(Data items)
--- START ---

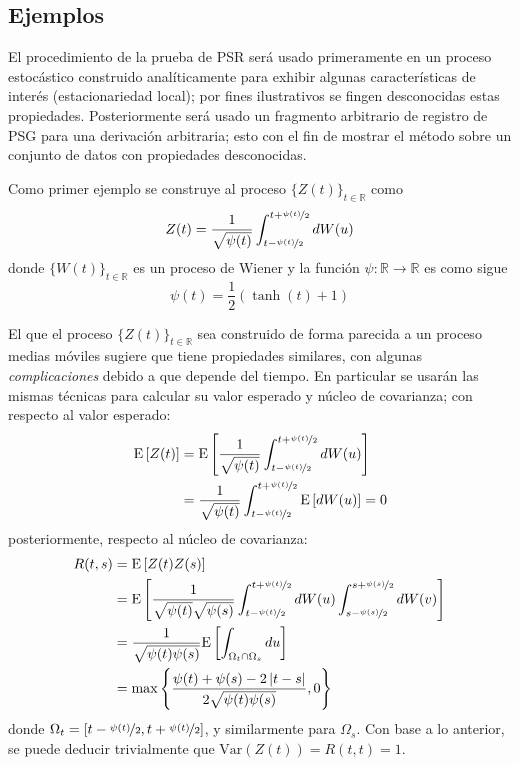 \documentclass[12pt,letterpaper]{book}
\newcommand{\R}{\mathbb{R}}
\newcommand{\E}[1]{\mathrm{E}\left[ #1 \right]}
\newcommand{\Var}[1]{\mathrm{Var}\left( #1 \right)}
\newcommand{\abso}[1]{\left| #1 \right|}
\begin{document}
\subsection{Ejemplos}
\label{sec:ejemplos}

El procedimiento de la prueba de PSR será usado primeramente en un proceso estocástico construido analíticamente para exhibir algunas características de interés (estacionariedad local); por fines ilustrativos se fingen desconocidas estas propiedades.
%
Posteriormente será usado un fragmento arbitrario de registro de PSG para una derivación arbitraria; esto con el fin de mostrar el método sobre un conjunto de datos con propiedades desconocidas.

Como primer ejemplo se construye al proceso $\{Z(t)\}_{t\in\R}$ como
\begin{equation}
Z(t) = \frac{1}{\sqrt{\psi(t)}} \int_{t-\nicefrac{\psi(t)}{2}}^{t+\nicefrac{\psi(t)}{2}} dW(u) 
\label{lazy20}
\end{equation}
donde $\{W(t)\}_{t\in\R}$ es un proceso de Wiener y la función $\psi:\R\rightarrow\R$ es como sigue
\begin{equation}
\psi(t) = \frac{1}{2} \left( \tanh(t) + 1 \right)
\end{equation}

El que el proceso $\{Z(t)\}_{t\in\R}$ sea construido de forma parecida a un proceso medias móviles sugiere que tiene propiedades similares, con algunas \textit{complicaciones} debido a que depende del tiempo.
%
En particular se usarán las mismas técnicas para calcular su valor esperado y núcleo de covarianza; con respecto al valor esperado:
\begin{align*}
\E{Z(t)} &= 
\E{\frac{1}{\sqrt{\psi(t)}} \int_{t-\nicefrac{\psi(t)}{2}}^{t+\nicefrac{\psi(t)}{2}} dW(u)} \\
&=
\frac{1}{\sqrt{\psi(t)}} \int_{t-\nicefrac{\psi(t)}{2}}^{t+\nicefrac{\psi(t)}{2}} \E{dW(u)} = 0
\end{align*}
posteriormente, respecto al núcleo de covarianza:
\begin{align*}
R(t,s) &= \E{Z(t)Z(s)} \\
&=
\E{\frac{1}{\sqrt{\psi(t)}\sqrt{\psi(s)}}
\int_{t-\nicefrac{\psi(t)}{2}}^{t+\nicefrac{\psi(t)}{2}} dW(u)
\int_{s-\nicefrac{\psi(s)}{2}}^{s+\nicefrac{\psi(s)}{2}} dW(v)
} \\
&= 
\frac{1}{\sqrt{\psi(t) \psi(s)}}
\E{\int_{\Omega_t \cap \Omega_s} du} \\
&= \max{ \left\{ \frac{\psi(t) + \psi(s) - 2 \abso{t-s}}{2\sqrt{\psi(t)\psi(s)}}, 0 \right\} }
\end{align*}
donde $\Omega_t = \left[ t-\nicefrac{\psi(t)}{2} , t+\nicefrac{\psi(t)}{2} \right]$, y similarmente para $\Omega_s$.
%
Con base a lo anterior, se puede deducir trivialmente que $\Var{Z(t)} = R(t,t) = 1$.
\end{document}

--- END ---
--- START ---

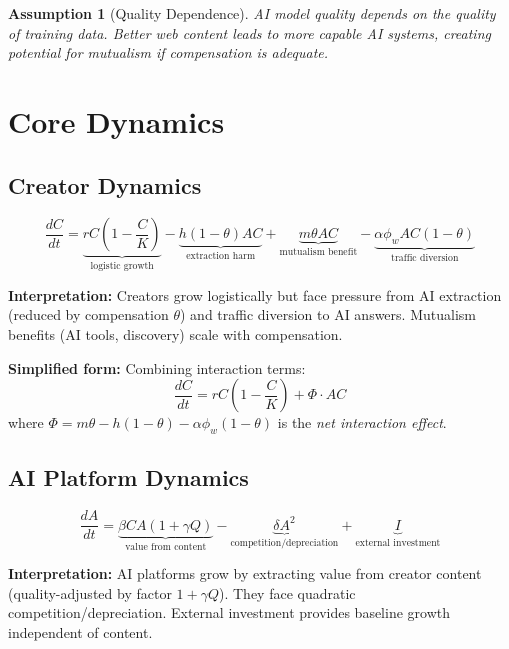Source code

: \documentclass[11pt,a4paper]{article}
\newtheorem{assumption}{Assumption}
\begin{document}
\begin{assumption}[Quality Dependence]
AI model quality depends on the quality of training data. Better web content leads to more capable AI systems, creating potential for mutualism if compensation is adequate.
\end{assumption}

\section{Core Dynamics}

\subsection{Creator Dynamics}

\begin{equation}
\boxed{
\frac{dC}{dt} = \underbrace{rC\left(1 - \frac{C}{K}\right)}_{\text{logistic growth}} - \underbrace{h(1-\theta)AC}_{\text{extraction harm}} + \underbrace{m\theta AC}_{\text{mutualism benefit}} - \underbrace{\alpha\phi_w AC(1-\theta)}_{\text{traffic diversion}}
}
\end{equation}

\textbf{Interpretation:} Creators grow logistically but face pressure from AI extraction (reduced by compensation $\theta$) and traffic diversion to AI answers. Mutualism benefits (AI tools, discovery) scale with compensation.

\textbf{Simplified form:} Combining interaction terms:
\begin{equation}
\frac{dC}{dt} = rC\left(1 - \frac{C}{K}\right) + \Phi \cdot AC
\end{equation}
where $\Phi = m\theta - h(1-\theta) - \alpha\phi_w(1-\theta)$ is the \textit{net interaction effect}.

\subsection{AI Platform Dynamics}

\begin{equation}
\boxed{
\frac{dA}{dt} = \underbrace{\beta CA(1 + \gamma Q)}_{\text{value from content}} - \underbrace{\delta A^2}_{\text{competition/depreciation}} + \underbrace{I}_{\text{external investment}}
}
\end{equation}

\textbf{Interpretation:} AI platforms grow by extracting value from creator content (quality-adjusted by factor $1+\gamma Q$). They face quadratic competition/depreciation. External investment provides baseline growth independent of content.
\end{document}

--- END ---

* **Exercise prompt**: List each line of the records that holds the string "propiedades".

* **Completed task**:
El procedimiento de la prueba de PSR será usado primeramente en un proceso estocástico construido analíticamente para exhibir algunas características de interés (estacionariedad local); por fines ilustrativos se fingen desconocidas estas propiedades.
Posteriormente será usado un fragmento arbitrario de registro de PSG para una derivación arbitraria; esto con el fin de mostrar el método sobre un conjunto de datos con propiedades desconocidas.
El que el proceso $\{Z(t)\}_{t\in\R}$ sea construido de forma parecida a un proceso medias móviles sugiere que tiene propiedades similares, con algunas \textit{complicaciones} debido a que depende del tiempo.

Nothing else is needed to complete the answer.